_Work order:_
The answer must be an exact copy of the records, with every picture removed.

══ Data records

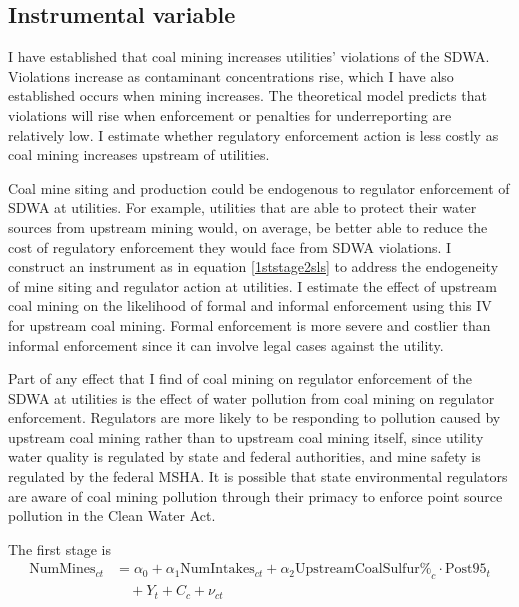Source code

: \documentclass[12pt]{article}
\begin{document}
\subsection{Instrumental variable}

I have established that coal mining increases utilities' violations of the SDWA. Violations increase as contaminant concentrations rise, which I have also established occurs when mining increases. The theoretical model predicts that violations will rise when enforcement or penalties for underreporting are relatively low. I estimate whether regulatory enforcement action is less costly as coal mining increases upstream of utilities. 

Coal mine siting and production could be endogenous to regulator enforcement of SDWA at utilities. For example, utilities that are able to protect their water sources from upstream mining would, on average, be better able to reduce the cost of regulatory enforcement they would face from SDWA violations. I construct an instrument as in equation \ref{1ststage2sls} to address the endogeneity of mine siting and regulator action at utilities. I estimate the effect of upstream coal mining on the likelihood of formal and informal enforcement using this IV for upstream coal mining. Formal enforcement is more severe and costlier than informal enforcement since it can involve legal cases against the utility.

Part of any effect that I find of coal mining on regulator enforcement of the SDWA at utilities is the effect of water pollution from coal mining on regulator enforcement. Regulators are more likely to be responding to pollution caused by upstream coal mining rather than to upstream coal mining itself, since utility water quality is regulated by state and federal authorities, and mine safety is regulated by the federal MSHA. It is possible that state environmental regulators are aware of coal mining pollution through their primacy to enforce point source pollution in the Clean Water Act.

The first stage is
\begin{equation}\label{1ststage2slsreg}
\begin{split}
\text{NumMines}_{ct} &= \alpha_0 + \alpha_1\text{NumIntakes}_{ct} + \alpha_2\text{UpstreamCoalSulfur\%}_c \cdot \text{Post95}_t \\
&\quad + Y_t + C_c + \nu_{ct}
\end{split}
\end{equation}
\end{document}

════

_Result:_
Source code

: \documentclass[12pt]{article}
\begin{document}
\subsection{Instrumental variable}

I have established that coal mining increases utilities' violations of the SDWA. Violations increase as contaminant concentrations rise, which I have also established occurs when mining increases. The theoretical model predicts that violations will rise when enforcement or penalties for underreporting are relatively low. I estimate whether regulatory enforcement action is less costly as coal mining increases upstream of utilities. 

Coal mine siting and production could be endogenous to regulator enforcement of SDWA at utilities. For example, utilities that are able to protect their water sources from upstream mining would, on average, be better able to reduce the cost of regulatory enforcement they would face from SDWA violations. I construct an instrument as in equation \ref{1ststage2sls} to address the endogeneity of mine siting and regulator action at utilities. I estimate the effect of upstream coal mining on the likelihood of formal and informal enforcement using this IV for upstream coal mining. Formal enforcement is more severe and costlier than informal enforcement since it can involve legal cases against the utility.

Part of any effect that I find of coal mining on regulator enforcement of the SDWA at utilities is the effect of water pollution from coal mining on regulator enforcement. Regulators are more likely to be responding to pollution caused by upstream coal mining rather than to upstream coal mining itself, since utility water quality is regulated by state and federal authorities, and mine safety is regulated by the federal MSHA. It is possible that state environmental regulators are aware of coal mining pollution through their primacy to enforce point source pollution in the Clean Water Act.

The first stage is
\begin{equation}\label{1ststage2slsreg}
\begin{split}
\text{NumMines}_{ct} &= \alpha_0 + \alpha_1\text{NumIntakes}_{ct} + \alpha_2\text{UpstreamCoalSulfur\%}_c \cdot \text{Post95}_t \\
&\quad + Y_t + C_c + \nu_{ct}
\end{split}
\end{equation}
\end{document}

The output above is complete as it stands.